At the end of the 75th anniversary year of the Unimog, Mercedes-Benz Trucks blessed its range of off-road 4X4 vehicles with an extra 54hp.
This increase gives the two top of the line models 354hp, the highest output so far available from the 7.7L in-line six-cylinder engine. Maximum torque is also up by 180 Nm to 1,380Nm, which is available from 1,800rpm.
To cope with the extra output, the company's engineers have purpose-designed and built what is described as an automated manual transmission to help manage gear shifts.
Dubbed the Opti-drive, the system offers improved gear change coordination and clutch control, thus enabling quicker shifts which should offer a smoother ride and improved fuel efficiency.
In addition to the extra power and new transmission, the Unimog implement carrier now has the option of factory fitted self-levelling suspension for the rear axle.
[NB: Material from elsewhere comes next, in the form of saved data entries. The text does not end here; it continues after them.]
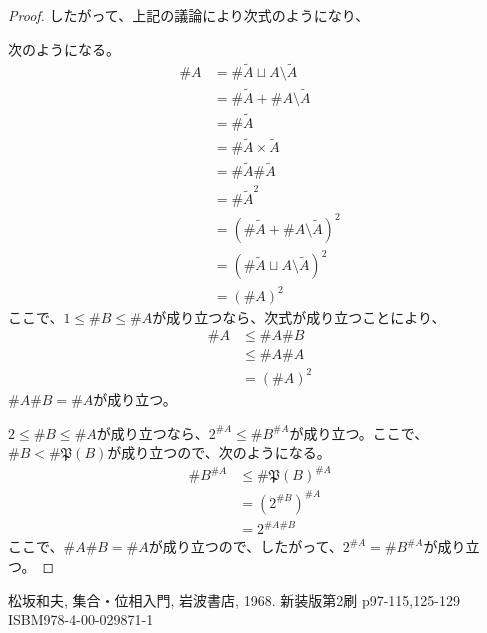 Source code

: \documentclass[dvipdfmx]{jsarticle}
\begin{document}
\begin{proof}
したがって、上記の議論により次式のようになり、
\begin{center}
\end{center}
次のようになる。
\begin{align*}
\# A &= \# {\widetilde{A} \sqcup A \setminus \widetilde{A}}\\
&= \# \widetilde{A} + \# {A \setminus \widetilde{A}}\\
&= \# \widetilde{A}\\
&= \# {\widetilde{A} \times \widetilde{A}}\\
&= \# \widetilde{A}\# \widetilde{A}\\
&= {\# \widetilde{A}}^{2}\\
&= \left( \# \widetilde{A} + \# {A \setminus \widetilde{A}} \right)^{2}\\
&= \left( \# {\widetilde{A} \sqcup A \setminus \widetilde{A}} \right)^{2}\\
&= \left( \# A \right)^{2}
\end{align*}
ここで、$1 \leq \# B \leq \# A$が成り立つなら、次式が成り立つことにより、
\begin{align*}
\# A &\leq \# A\# B\\
&\leq \# A\# A\\
&= \left( \# A \right)^{2}
\end{align*}
$\# A\# B = \# A$が成り立つ。\par
$2 \leq \# B \leq \# A$が成り立つなら、$2^{\# A} \leq {\# B}^{\# A}$が成り立つ。ここで、$\# B < \# {\mathfrak{P}(B)}$が成り立つので、次のようになる。
\begin{align*}
{\# B}^{\# A} &\leq {\# {\mathfrak{P}(B)}}^{\# A}\\
&= \left( 2^{\# B} \right)^{\# A}\\
&= 2^{\# A\# B}
\end{align*}
ここで、$\# A\# B = \# A$が成り立つので、したがって、$2^{\# A} = {\# B}^{\# A}$が成り立つ。
\end{proof}
\begin{thebibliography}{50}
    松坂和夫, 集合・位相入門, 岩波書店, 1968. 新装版第2刷 p97-115,125-129 ISBM978-4-00-029871-1
\end{thebibliography}
\end{document}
This is an entirely new set-up, based on gas accumulators and hydraulics rather than the hefty usual coil springs which have always been associated with the Unimog's comfort levels.
This latest arrangement is said to provide a constant driving level, irrespective of load status or any rear attachments that may be fitted.
Such hydropneumatic suspension systems have been around for almost as long as the Unimog itself , and at last the two have come together to provide greater handling stability and the ability to adjust ride height to ease the attachment of implements.
Easier steering for the Unimog
With the increase in power comes a further aid to safe and comfortable operation in the form of a 'Comfort' steering option.
Designed for easier steering at low manoeuvring speeds, or even when stationary, it is likely to be most useful when the vehicle is fitted with large-volume tyres or heavy front implements such as mowers.
The electro-hydraulic steering delivers a ‘feel’ that adapts to the driving situation rather than a single level of assistance which reduces feedback to the driver.
The U435 and U535 have maximum gross weights (with relevant special equipment) of 14t and 16.5t respectively. The first examples are expected to be available in the UK and Ireland this month.